(Exercise aim):
Without the pictures, output the records below word for word.

Rendered images with source text
────────────────────

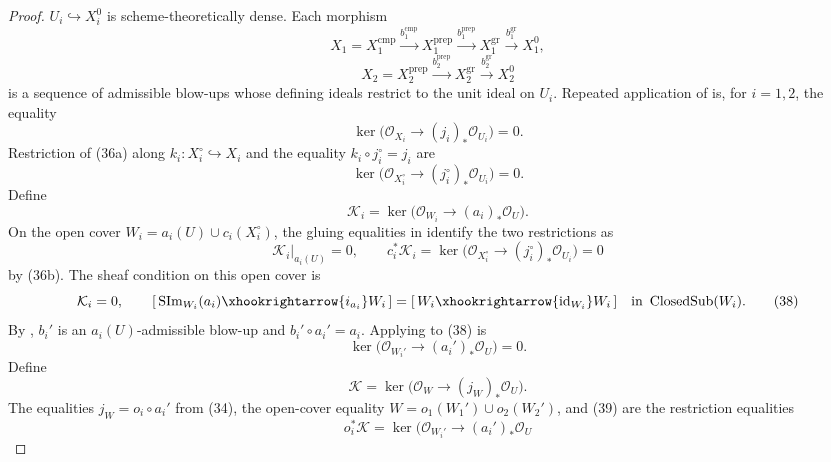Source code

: \begin{proof}
  $U_i\hookrightarrow X_i^0$ is scheme-theoretically dense.  Each morphism
  \[
    X_1=X_1^{\mathrm{cmp}}
      \xrightarrow{b_1^{\mathrm{cmp}}}X_1^{\mathrm{prep}}
      \xrightarrow{b_1^{\mathrm{prep}}}X_1^{\mathrm{gr}}
      \xrightarrow{b_1^{\mathrm{gr}}}X_1^0,
  \]
  \[
    X_2=X_2^{\mathrm{prep}}
      \xrightarrow{b_2^{\mathrm{prep}}}X_2^{\mathrm{gr}}
      \xrightarrow{b_2^{\mathrm{gr}}}X_2^0
  \]
  is a sequence of admissible blow-ups whose defining ideals restrict to the
  unit ideal on $U_i$.  Repeated application of
   is, for $i=1,2$, the equality
  \[
    \ker\bigl(
      \mathcal O_{X_i}\longrightarrow(j_i)_*\mathcal O_{U_i}
    \bigr)=0.                                                     \tag{36a}
  \]
  Restriction of (36a) along $k_i\colon X_i^\circ\hookrightarrow X_i$ and
  the equality $k_i\circ j_i^\circ=j_i$ are
  \[
    \ker\bigl(
      \mathcal O_{X_i^\circ}
        \longrightarrow(j_i^\circ)_*\mathcal O_{U_i}
    \bigr)=0.                                                     \tag{36b}
  \]
  Define
  \[
    \mathcal K_i
      =\ker\bigl(
          \mathcal O_{W_i}\longrightarrow(a_i)_*\mathcal O_U
        \bigr).
  \]
  On the open cover $W_i=a_i(U)\cup c_i(X_i^\circ)$, the gluing equalities
  in  identify the two
  restrictions as
  \[
    \mathcal K_i|_{a_i(U)}=0,
    \qquad
    c_i^*\mathcal K_i
      =\ker\bigl(
          \mathcal O_{X_i^\circ}
            \longrightarrow(j_i^\circ)_*\mathcal O_{U_i}
        \bigr)=0                                                  \tag{37}
  \]
  by (36b).  The sheaf condition on this open cover is
  \[
    \mathcal K_i=0,
    \qquad
    [\,\operatorname{SIm}_{W_i}(a_i)\xhookrightarrow{i_{a_i}}W_i\,]
      =[\,W_i\xhookrightarrow{\operatorname{id}_{W_i}}W_i\,]
      \quad\text{in }\operatorname{ClosedSub}(W_i).              \tag{38}
  \]
  By , $b_i'$ is an
  $a_i(U)$-admissible blow-up and
  $b_i'\circ a_i'=a_i$.  Applying
   to (38) is
  \[
    \ker\bigl(
      \mathcal O_{W_i'}\longrightarrow(a_i')_*\mathcal O_U
    \bigr)=0.                                                     \tag{39}
  \]
  Define
  \[
    \mathcal K
      =\ker\bigl(
          \mathcal O_W\longrightarrow(j_W)_*\mathcal O_U
        \bigr).
  \]
  The equalities $j_W=o_i\circ a_i'$ from (34), the open-cover equality
  $W=o_1(W_1')\cup o_2(W_2')$, and (39) are the restriction equalities
  \[
    o_i^*\mathcal K
      =\ker\bigl(
          \mathcal O_{W_i'}\longrightarrow(a_i')_*\mathcal O_U
\]
\end{proof}
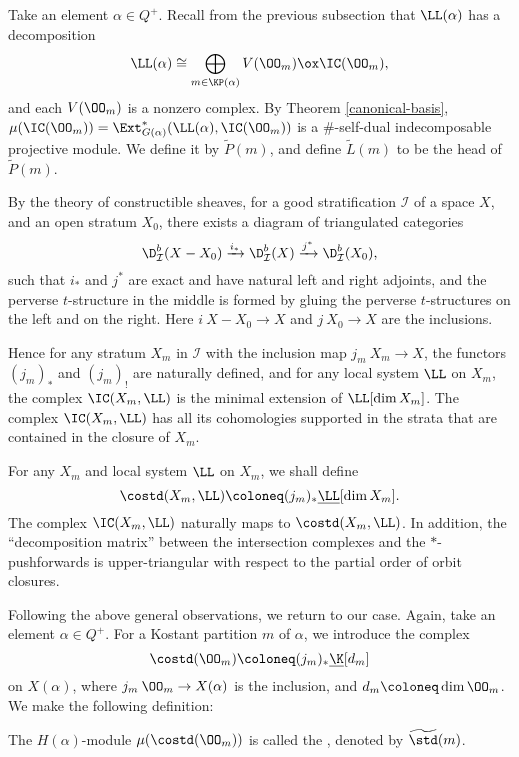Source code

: Take an element $\alpha\in Q^+$.
Recall from the previous subsection that $\LL(\alpha)$
has a decomposition $$\LL(\alpha)\cong\bigoplus_{m\in\KP(\alpha)}
V(\OO_m)\ox\IC(\OO_m),$$ and each $V(\OO_m)$ is a nonzero complex.
By Theorem \ref{canonical-basis},
$\mu(\IC(\OO_m)) = \Ext^*_{G(\alpha)}(\LL(\alpha),
\IC(\OO_m))$ is a $\#$-self-dual indecomposable projective module.
We define it by $\widetilde{P}(m)$, and define
$\widetilde{L}(m)$ to be the head of $\widetilde{P}(m)$.

By the theory of constructible sheaves, for a good stratification
$\mathcal{I}$ of a space $X$, and an open stratum $X_0$,
there exists a diagram of triangulated categories
\[
    \D^b_{\mathcal{I}}(X-X_0)\xrightarrow{i_*}\D^b_{\mathcal{I}}(X)\xrightarrow{j^*}\D^b_{\mathcal{I}}(X_0),
\]
such that $i_*$ and $j^*$ are exact and have natural left and right adjoints,
and the perverse $t$-structure in the middle is formed by gluing
the perverse $t$-structures on the left and on the right.
Here $i\:X-X_0\to X$ and $j\:X_0\to X$ are the inclusions.

Hence for any stratum $X_m$ in $\mathcal{I}$ with the inclusion map $j_m\:X_m\to X$, the functors
$(j_m)_*$ and $(j_m)_!$ are naturally defined, and for any 
local system $\LL$ on $X_m$, the complex $\IC(X_m,\LL)$
is the minimal extension of $\LL[\dim X_m]$. The complex $\IC(X_m,\LL)$
has all its cohomologies supported in the strata that are
contained in the closure of $X_m$.

For any $X_m$ and local system $\LL$ on $X_m$, we shall define
\[
    \costd(X_m,\LL) \coloneq  (j_m)_*\underline{\LL}[\dim X_m].
\]
The complex $\IC(X_m,\LL)$ naturally maps to $\costd(X_m,\LL)$.
In addition, the ``decomposition matrix'' between the
intersection complexes and the $*$-pushforwards
is upper-triangular with respect to the partial order of orbit closures.

Following the above general observations, we return to our case.
Again, take an element $\alpha\in Q^+$. For a Kostant partition $m$ of $\alpha$,
we introduce the complex $$\costd(\OO_m) \coloneq  
(j_m)_*\underline{\K}[d_m]$$ on $X(\alpha)$, where
$j_m\:\OO_m\to X(\alpha)$ is the inclusion, and $d_m \coloneq  \dim \OO_m$.
We make the following definition:

\begin{definition}
    The $H(\alpha)$-module $\mu(\costd(\OO_m))$ is called the
    , denoted by $\widetilde{\std}(m)$.
\end{definition}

────────────────────

(Answer to this exercise):
Source code

: \begin{proof}
  $U_i\hookrightarrow X_i^0$ is scheme-theoretically dense.  Each morphism
  \[
    X_1=X_1^{\mathrm{cmp}}
      \xrightarrow{b_1^{\mathrm{cmp}}}X_1^{\mathrm{prep}}
      \xrightarrow{b_1^{\mathrm{prep}}}X_1^{\mathrm{gr}}
      \xrightarrow{b_1^{\mathrm{gr}}}X_1^0,
  \]
  \[
    X_2=X_2^{\mathrm{prep}}
      \xrightarrow{b_2^{\mathrm{prep}}}X_2^{\mathrm{gr}}
      \xrightarrow{b_2^{\mathrm{gr}}}X_2^0
  \]
  is a sequence of admissible blow-ups whose defining ideals restrict to the
  unit ideal on $U_i$.  Repeated application of
   is, for $i=1,2$, the equality
  \[
    \ker\bigl(
      \mathcal O_{X_i}\longrightarrow(j_i)_*\mathcal O_{U_i}
    \bigr)=0.                                                     \tag{36a}
  \]
  Restriction of (36a) along $k_i\colon X_i^\circ\hookrightarrow X_i$ and
  the equality $k_i\circ j_i^\circ=j_i$ are
  \[
    \ker\bigl(
      \mathcal O_{X_i^\circ}
        \longrightarrow(j_i^\circ)_*\mathcal O_{U_i}
    \bigr)=0.                                                     \tag{36b}
  \]
  Define
  \[
    \mathcal K_i
      =\ker\bigl(
          \mathcal O_{W_i}\longrightarrow(a_i)_*\mathcal O_U
        \bigr).
  \]
  On the open cover $W_i=a_i(U)\cup c_i(X_i^\circ)$, the gluing equalities
  in  identify the two
  restrictions as
  \[
    \mathcal K_i|_{a_i(U)}=0,
    \qquad
    c_i^*\mathcal K_i
      =\ker\bigl(
          \mathcal O_{X_i^\circ}
            \longrightarrow(j_i^\circ)_*\mathcal O_{U_i}
        \bigr)=0                                                  \tag{37}
  \]
  by (36b).  The sheaf condition on this open cover is
  \[
    \mathcal K_i=0,
    \qquad
    [\,\operatorname{SIm}_{W_i}(a_i)\xhookrightarrow{i_{a_i}}W_i\,]
      =[\,W_i\xhookrightarrow{\operatorname{id}_{W_i}}W_i\,]
      \quad\text{in }\operatorname{ClosedSub}(W_i).              \tag{38}
  \]
  By , $b_i'$ is an
  $a_i(U)$-admissible blow-up and
  $b_i'\circ a_i'=a_i$.  Applying
   to (38) is
  \[
    \ker\bigl(
      \mathcal O_{W_i'}\longrightarrow(a_i')_*\mathcal O_U
    \bigr)=0.                                                     \tag{39}
  \]
  Define
  \[
    \mathcal K
      =\ker\bigl(
          \mathcal O_W\longrightarrow(j_W)_*\mathcal O_U
        \bigr).
  \]
  The equalities $j_W=o_i\circ a_i'$ from (34), the open-cover equality
  $W=o_1(W_1')\cup o_2(W_2')$, and (39) are the restriction equalities
  \[
    o_i^*\mathcal K
      =\ker\bigl(
          \mathcal O_{W_i'}\longrightarrow(a_i')_*\mathcal O_U
\]
\end{proof}
Source code

: Take an element $\alpha\in Q^+$.
Recall from the previous subsection that $\LL(\alpha)$
has a decomposition $$\LL(\alpha)\cong\bigoplus_{m\in\KP(\alpha)}
V(\OO_m)\ox\IC(\OO_m),$$ and each $V(\OO_m)$ is a nonzero complex.
By Theorem \ref{canonical-basis},
$\mu(\IC(\OO_m)) = \Ext^*_{G(\alpha)}(\LL(\alpha),
\IC(\OO_m))$ is a $\#$-self-dual indecomposable projective module.
We define it by $\widetilde{P}(m)$, and define
$\widetilde{L}(m)$ to be the head of $\widetilde{P}(m)$.

By the theory of constructible sheaves, for a good stratification
$\mathcal{I}$ of a space $X$, and an open stratum $X_0$,
there exists a diagram of triangulated categories
\[
    \D^b_{\mathcal{I}}(X-X_0)\xrightarrow{i_*}\D^b_{\mathcal{I}}(X)\xrightarrow{j^*}\D^b_{\mathcal{I}}(X_0),
\]
such that $i_*$ and $j^*$ are exact and have natural left and right adjoints,
and the perverse $t$-structure in the middle is formed by gluing
the perverse $t$-structures on the left and on the right.
Here $i\:X-X_0\to X$ and $j\:X_0\to X$ are the inclusions.

Hence for any stratum $X_m$ in $\mathcal{I}$ with the inclusion map $j_m\:X_m\to X$, the functors
$(j_m)_*$ and $(j_m)_!$ are naturally defined, and for any 
local system $\LL$ on $X_m$, the complex $\IC(X_m,\LL)$
is the minimal extension of $\LL[\dim X_m]$. The complex $\IC(X_m,\LL)$
has all its cohomologies supported in the strata that are
contained in the closure of $X_m$.

For any $X_m$ and local system $\LL$ on $X_m$, we shall define
\[
    \costd(X_m,\LL) \coloneq  (j_m)_*\underline{\LL}[\dim X_m].
\]
The complex $\IC(X_m,\LL)$ naturally maps to $\costd(X_m,\LL)$.
In addition, the ``decomposition matrix'' between the
intersection complexes and the $*$-pushforwards
is upper-triangular with respect to the partial order of orbit closures.

Following the above general observations, we return to our case.
Again, take an element $\alpha\in Q^+$. For a Kostant partition $m$ of $\alpha$,
we introduce the complex $$\costd(\OO_m) \coloneq  
(j_m)_*\underline{\K}[d_m]$$ on $X(\alpha)$, where
$j_m\:\OO_m\to X(\alpha)$ is the inclusion, and $d_m \coloneq  \dim \OO_m$.
We make the following definition:

\begin{definition}
    The $H(\alpha)$-module $\mu(\costd(\OO_m))$ is called the
    , denoted by $\widetilde{\std}(m)$.
\end{definition}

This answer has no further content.